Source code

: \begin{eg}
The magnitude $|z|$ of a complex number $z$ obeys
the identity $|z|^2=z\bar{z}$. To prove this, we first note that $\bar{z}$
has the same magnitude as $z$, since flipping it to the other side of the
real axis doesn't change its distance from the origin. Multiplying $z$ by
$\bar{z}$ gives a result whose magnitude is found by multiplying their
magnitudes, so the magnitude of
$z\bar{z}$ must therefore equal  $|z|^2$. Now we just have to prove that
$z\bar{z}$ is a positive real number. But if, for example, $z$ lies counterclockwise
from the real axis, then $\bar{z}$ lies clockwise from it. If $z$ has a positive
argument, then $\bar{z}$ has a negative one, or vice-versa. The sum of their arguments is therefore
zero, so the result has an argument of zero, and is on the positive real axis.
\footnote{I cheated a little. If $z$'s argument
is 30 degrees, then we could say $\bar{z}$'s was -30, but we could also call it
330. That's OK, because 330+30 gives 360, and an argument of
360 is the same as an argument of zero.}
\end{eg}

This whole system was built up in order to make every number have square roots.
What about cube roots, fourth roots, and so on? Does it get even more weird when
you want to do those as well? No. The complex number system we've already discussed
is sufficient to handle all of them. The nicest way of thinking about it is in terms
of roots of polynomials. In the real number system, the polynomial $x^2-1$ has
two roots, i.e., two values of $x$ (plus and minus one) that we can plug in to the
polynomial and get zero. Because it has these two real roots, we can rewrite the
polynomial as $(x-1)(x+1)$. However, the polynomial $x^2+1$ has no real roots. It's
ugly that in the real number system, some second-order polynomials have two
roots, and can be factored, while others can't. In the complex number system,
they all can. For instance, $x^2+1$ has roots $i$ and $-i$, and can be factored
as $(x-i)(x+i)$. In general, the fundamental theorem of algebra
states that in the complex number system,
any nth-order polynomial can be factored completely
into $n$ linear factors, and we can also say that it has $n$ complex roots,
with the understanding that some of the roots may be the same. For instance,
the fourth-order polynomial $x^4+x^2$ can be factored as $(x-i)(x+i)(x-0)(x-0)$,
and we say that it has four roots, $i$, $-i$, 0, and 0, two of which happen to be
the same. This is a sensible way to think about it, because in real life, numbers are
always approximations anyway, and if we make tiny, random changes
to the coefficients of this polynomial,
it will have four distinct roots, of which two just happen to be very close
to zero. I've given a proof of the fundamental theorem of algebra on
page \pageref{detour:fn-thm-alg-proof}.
******
From the first line of the listing above to the line with "to prove that", please transcribe each line exactly, both ends included, and nothing beyond that.

Source code

: \begin{eg}
The magnitude $|z|$ of a complex number $z$ obeys
the identity $|z|^2=z\bar{z}$. To prove this, we first note that $\bar{z}$
has the same magnitude as $z$, since flipping it to the other side of the
real axis doesn't change its distance from the origin. Multiplying $z$ by
$\bar{z}$ gives a result whose magnitude is found by multiplying their
magnitudes, so the magnitude of
$z\bar{z}$ must therefore equal  $|z|^2$. Now we just have to prove that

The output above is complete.